Monsieur le Président, Messieurs les Rapporteurs,
Mesdames, Messieurs les Députés,
Je veux tout d'abord vous remercier de m'avoir convié à intervenir devant vous et vous féliciter pour la mise en place de cette Commission d'information relative aux obstacles, au contrôle et à la répression de la délinquance financière et au blanchiment des capitaux . Elle doit beaucoup, je le sais, à la persévérance de son président et de ses rapporteurs et je ne doute pas qu'elle aboutira à des résultats instructifs et à des propositions pertinentes.
Je sais que vous avez déjà eu l'occasion d'entendre sur ces sujets la ministre de la Justice, Elisabeth Guigou, ainsi que le ministre de l'Economie et des Finances, Dominique Strauss-Kahn. Je suis très heureux de pouvoir intervenir à mon tour sur ces questions qui sont de toute première importance, pour mettre l'accent sur la dimension spécifiquement européenne de notre action dans ces domaines.
L'actualité s'y prête puisque le sujet qui vous intéresse était au coeur des travaux du Conseil européen qui s'est tenu, à Tampere, en Finlande, les 15 et 16 octobre.
Il s'agissait, comme vous le savez, du premier Conseil européen consacré aux affaires intérieures et de justice.
L'idée d'organiser un tel sommet avait été lancée lors du Conseil européen informel de Pörtschach, en Autriche, il y a un an. Le Sommet de Tampere avait pour objectif de définir des orientations politiques au plus haut niveau pour la mise en place de l'espace de sécurité, de liberté et de justice, au moment même où le Traité d'Amsterdam, qui offre un cadre juridique profondément renouvelé à l'action de l'Union dans ce domaine, commence à être mis en oeuvre.
La présidence finlandaise avait inscrit trois grands thèmes à l'ordre du jour :
- les migrations et asile,
- la mise en place d'un espace judiciaire européen,
- la lutte contre la criminalité transfrontière.
Nous avions, pour notre part, indiqué très tôt à la présidence que nous souhaitions qu'une partie substantielle des discussions soit consacrée à la question du blanchiment. Elle l'a été dans le cadre de la "troisième corbeille", le blanchiment d'argent étant au coeur de la criminalité organisée. Je crois que nous pouvons dire, sans autosatisfaction, que les résultats, sur le sujet qui vous intéresse, comme sur les autres d'ailleurs, sont plutôt bons, et conformes à la vision défendue en commun par le président de la République et le Premier ministre, même si les conclusions, bien sûr, ne sont pas toujours parfaitement à la hauteur de nos attentes. En tout état de cause, nous avons pu faire valoir un certain nombre d'éléments importants auxquels nous tenions.

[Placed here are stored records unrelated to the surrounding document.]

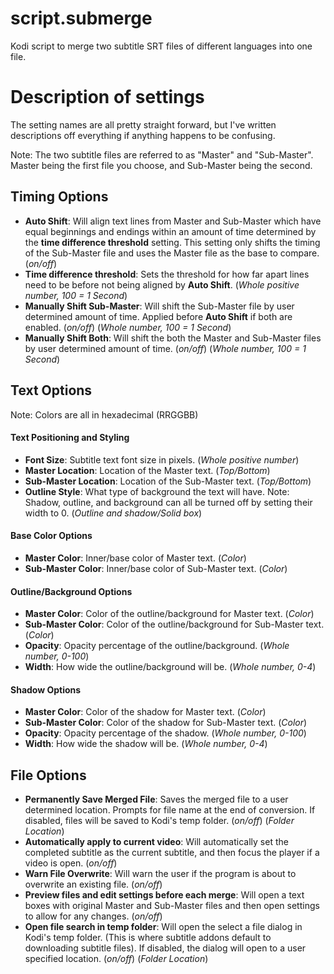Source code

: # script.submerge
Kodi script to merge two subtitle SRT files of different languages into one file.

# Description of settings
The setting names are all pretty straight forward, but I've written descriptions off everything if anything happens to be confusing.

Note: The two subtitle files are referred to as "Master" and "Sub-Master". Master being the first file you choose, and Sub-Master being the second.
## Timing Options
- **Auto Shift**: Will align text lines from Master and Sub-Master which have equal beginnings and endings within an amount of time determined by the **time difference threshold** setting. This setting only shifts the timing of the Sub-Master file and uses the Master file as the base to compare. (*on/off*)
- **Time difference threshold**: Sets the threshold for how far apart lines need to be before not being aligned by **Auto Shift**. (*Whole positive number, 100 = 1 Second*)
- **Manually Shift Sub-Master**: Will shift the Sub-Master file by user determined amount of time. Applied before **Auto Shift** if both are enabled. (*on/off*) (*Whole number, 100 = 1 Second*)
- **Manually Shift Both**: Will shift the both the Master and Sub-Master files by user determined amount of time. (*on/off*) (*Whole number, 100 = 1 Second*)
## Text Options
Note: Colors are all in hexadecimal (RRGGBB)
#### Text Positioning and Styling
- **Font Size**: Subtitle text font size in pixels. (*Whole positive number*)
- **Master Location**: Location of the Master text. (*Top/Bottom*)
- **Sub-Master Location**: Location of the Sub-Master text. (*Top/Bottom*)
- **Outline Style**: What type of background the text will have. Note: Shadow, outline, and background can all be turned off by setting their width to 0. (*Outline and shadow/Solid box*)
#### Base Color Options
- **Master Color**: Inner/base color of Master text. (*Color*)
- **Sub-Master Color**: Inner/base color of Sub-Master text. (*Color*)
#### Outline/Background Options
- **Master Color**: Color of the outline/background for Master text. (*Color*)
- **Sub-Master Color**: Color of the outline/background for Sub-Master text. (*Color*)
- **Opacity**: Opacity percentage of the outline/background. (*Whole number, 0-100*)
- **Width**: How wide the outline/background will be. (*Whole number, 0-4*)
#### Shadow Options
- **Master Color**: Color of the shadow for Master text. (*Color*)
- **Sub-Master Color**: Color of the shadow for Sub-Master text. (*Color*)
- **Opacity**: Opacity percentage of the shadow. (*Whole number, 0-100*)
- **Width**: How wide the shadow will be. (*Whole number, 0-4*)
## File Options
- **Permanently Save Merged File**: Saves the merged file to a user determined location. Prompts for file name at the end of conversion. If disabled, files will be saved to Kodi's temp folder. (*on/off*) (*Folder Location*)
- **Automatically apply to current video**: Will automatically set the completed subtitle as the current subtitle, and then focus the player if a video is open. (*on/off*)
- **Warn File Overwrite**: Will warn the user if the program is about to overwrite an existing file. (*on/off*)
- **Preview files and edit settings before each merge**: Will open a text boxes with original Master and Sub-Master files and then open settings to allow for any changes. (*on/off*)
- **Open file search in temp folder**: Will open the select a file dialog in Kodi's temp folder. (This is where subtitle addons default to downloading subtitle files). If disabled, the dialog will open to a user specified location. (*on/off*) (*Folder Location*)
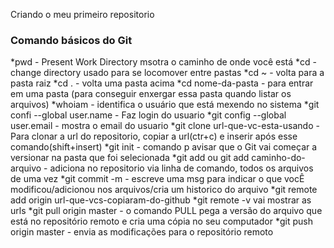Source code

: Criando o meu primeiro repositorio

### Comando básicos do Git

*pwd - Present Work Directory msotra o caminho de onde você está
*cd - change directory usado para se locomover entre pastas
*cd ~ - volta para a pasta raiz
*cd . - volta uma pasta acima
*cd nome-da-pasta - para entrar em uma pasta (para conseguir enxergar essa pasta quando listar os arquivos)
*whoiam - identifica o usuário que está mexendo no sistema
*git confi --global user.name - Faz login do usuario
*git config --global user.email - mostra o email do usuario
*git clone url-que-vc-esta-usando  - Para clonar a url do repositorio, copiar a url(ctr+c) e inserir após esse comando(shift+insert)
*git init - comando p avisar que o Git vai começar a versionar na pasta que foi selecionada
*git add ou git add caminho-do-arquivo - adiciona no repositorio via linha de comando, todos os arquivos de uma vez
*git commit -m - escreve uma msg para indicar o que vocÊ modificou/adicionou nos arquivos/cria um historico do arquivo
*git remote add origin url-que-vcs-copiaram-do-github
*git remote -v vai mostrar as urls
*git pull origin master - o comando PULL pega a versão do arquivo que está no repositório remoto e cria uma cópia no seu computador
*git push origin master - envia as modificações para o repositório remoto 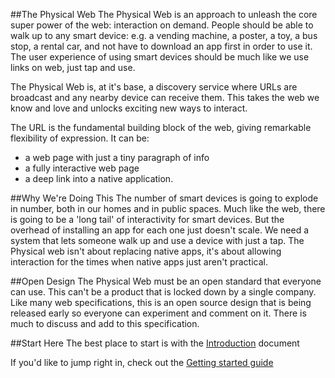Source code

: ##The Physical Web
The Physical Web is an approach to unleash the core super power of the web: interaction on demand. People should be able to walk up to any smart device: e.g. a vending machine, a poster, a toy, a bus stop, a rental car, and not have to download an app first in order to use it. The user experience of using smart devices should be much like we use links on web, just tap and use.

The Physical Web is, at it's base, a discovery service where URLs are broadcast and any nearby device can receive them. This takes the web we know and love and unlocks exciting new ways to interact. 

The URL is the fundamental building block of the web, giving remarkable flexibility of expression. It can be:

* a web page with just a tiny paragraph of info
* a fully interactive web page
* a deep link into a native application.  

##Why We're Doing This
The number of smart devices is going to explode in number, both in our homes and in public spaces. Much like the web, there is going to be a 'long tail' of interactivity for smart devices. But the overhead of installing an app for each one just doesn't  scale. We need a system that lets someone walk up and use a device with just a tap. The Physical web isn't about replacing native apps, it's about allowing interaction for the times when native apps just aren't practical.

##Open Design
The Physical Web must be an open standard that everyone can use. This can't be a product that is locked down by a single company. Like many web specifications, this is an open source design that is being released early so everyone can experiment and comment on it. There is much to discuss and add to this specification.

##Start Here
The best place to start is with the [Introduction](http://github.com/google/physical-web/blob/master/documentation/introduction.md) document

If you'd like to jump right in, check out the [Getting started guide](http://github.com/google/physical-web/blob/master/documentation/getting_started.md)
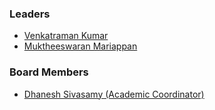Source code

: ### Leaders

* [Venkatraman Kumar](mailto:venkatraman.kumar@owasp.org)
* [Muktheeswaran Mariappan](mailto:muktheeswaran.mariappan@owasp.org)

### Board Members

* [Dhanesh Sivasamy (Academic Coordinator)](mailto:dhaneshsivasamy07@gmail.com)
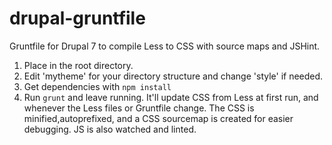 # drupal-gruntfile

Gruntfile for Drupal 7 to compile Less to CSS with source maps and JSHint.

1. Place in the root directory.
2. Edit 'mytheme' for your directory structure and change 'style' if needed.
3. Get dependencies with `npm install`
4. Run `grunt` and leave running. It'll update CSS from Less at first run, and whenever the Less files or Gruntfile change. The CSS is minified,autoprefixed, and a CSS sourcemap is created for easier debugging. JS is also watched and linted.
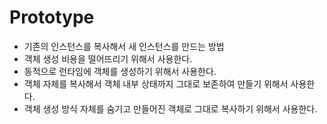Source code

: # Prototype

- 기존의 인스턴스를 복사해서 새 인스턴스를 만드는 방법
- 객체 생성 비용을 떨어뜨리기 위해서 사용한다.
- 동적으로 런타임에 객체를 생성하기 위해서 사용한다.
- 객체 자체를 복사해서 객체 내부 상태까지 그대로 보존하여 만들기 위해서 사용한다.
- 객체 생성 방식 자체를 숨기고 만들어진 객체로 그대로 복사하기 위해서 사용한다.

J'ai eu l'occasion d'en dire quelques mots hier, lors de la séance de questions d'actualité. J'y reviens donc plus en détail, tout en me limitant aux résultats concernant directement ou indirectement la lutte contre le blanchiment.
Si nous avons souhaité que ce sujet figure en bonne place à l'ordre du jour des travaux des chefs d'Etat et de gouvernement, c'est qu'il est apparu nécessaire de donner une impulsion nouvelle à l'action menée à Quinze dans ce domaine, essentiellement pour deux raisons : d'abord parce que les phénomènes de blanchiment se développent de manière inquiétante, ensuite parce que l'Union européenne ne saurait devenir un véritable espace de sécurité, de liberté et de justice si elle ne se dotait pas des instruments adéquats pour lutter contre ces phénomènes qui touchent directement des Etats voisins, dont certains seront bientôt membres de l'Union.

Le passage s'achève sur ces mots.